もちろん僕もいまからお風呂に行こうと思ってたけど。
怖いから、ここは素直に従っておこうかな。


「うんそうする行ってくるね。それじゃあ、僕はコレで……って、ジュン君はやっぱり銭湯?」

「ん、考えておく」

「あ、なんなら一緒に入ろうか?」


と、冗談めかして言ってみる。
さっき言おうとして邪魔されたからね、やっぱり言わないと気が済まないというか。
でもなァ、やっぱり言わなきゃ良かったなァ。
軽い気持ちで言ってみた冗談で、まさかあんなコトになるなんて思わなかったよ。
いやでもほら、たまに言ってみたくなるよね、冗談のひとつやふたつ。
口は災いの元なんて、いったい誰がそんなうまいコトを。


「なんてね、冗談だよ。あははは……は?」


あ、あれオカシイな、なんで氷みたいな冷たい視線が飛んでくるのかな。
や、やだなァ冗談なのに。
僕だって女の子だし、女子高生だよ?
そんな年頃で同級生の男の子と一緒に入るなんて、そんなコトできるワケないじゃないか。
僕にだってちゃんと恥じらいっていうのはあるんだから。
さすがに水銀燈も翠星石もわかるでしょ。
だから真に受けなくてもいいと思うなァ、あはは。
そんな両腕をガッチリ固めなくてもいいのに。
ところで、僕をずるずる引きずってどこに連れていくのかな。


「ジュン、ヒナのコト、少しだけよろしくね。

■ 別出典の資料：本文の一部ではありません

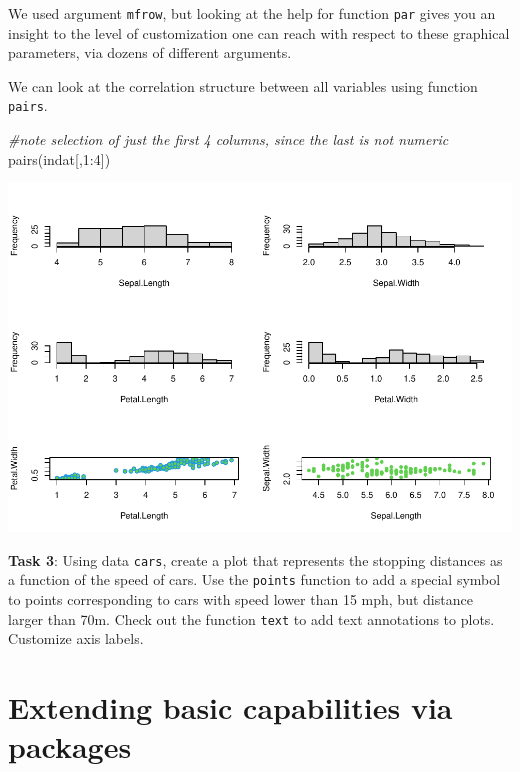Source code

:\documentclass[
]{article}
\newenvironment{Shaded}{\begin{snugshade}}{\end{snugshade}}
\newcommand{\CommentTok}[1]{\textcolor[rgb]{0.56,0.35,0.01}{\textit{#1}}}
\newcommand{\DecValTok}[1]{\textcolor[rgb]{0.00,0.00,0.81}{#1}}
\newcommand{\FunctionTok}[1]{\textcolor[rgb]{0.00,0.00,0.00}{#1}}
\newcommand{\NormalTok}[1]{#1}
\newcommand{\SpecialCharTok}[1]{\textcolor[rgb]{0.00,0.00,0.00}{#1}}
\begin{document}
We used argument \texttt{mfrow}, but looking at the help for function
\texttt{par} gives you an insight to the level of customization one can
reach with respect to these graphical parameters, via dozens of
different arguments.

We can look at the correlation structure between all variables using
function \texttt{pairs}.

\begin{Shaded}
\begin{Highlighting}[]
\CommentTok{\#note selection of just the first 4 columns, since the last is not numeric}
\FunctionTok{pairs}\NormalTok{(indat[,}\DecValTok{1}\SpecialCharTok{:}\DecValTok{4}\NormalTok{])}
\end{Highlighting}
\end{Shaded}

\includegraphics{TAMsIntro2RviaRStudioTutorial_files/figure-latex/unnamed-chunk-51-1.pdf}

\textbf{Task 3}: Using data \texttt{cars}, create a plot that represents
the stopping distances as a function of the speed of cars. Use the
\texttt{points} function to add a special symbol to points corresponding
to cars with speed lower than 15 mph, but distance larger than 70m.
Check out the function \texttt{text} to add text annotations to plots.
Customize axis labels.

\hypertarget{extending-basic-capabilities-via-packages}{%
\section{Extending basic capabilities via
packages}\label{extending-basic-capabilities-via-packages}}
\end{document}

ちょっと用事ができたから」

「同じくです。大変だろうけど頑張るですよ」

「ハイ、イッテラッシャイマセ」


ああ、ちょっとジュン君助けてよ!
なんでカタコトなのさ!
この二人、目が本気なんだよ。
誰が言ったか知らないけど、この寮で怒らせたらいけない人ナンバー2と3なんだよ。
そんな合掌なんかしてないでさー!
バタン。


『さ、雛苺、何して遊ぼうか。蒼星石? うん、さすがに殺されはしないだろ』


ぎぃぃぃ、と物々しい音で談話室へのドアが開く。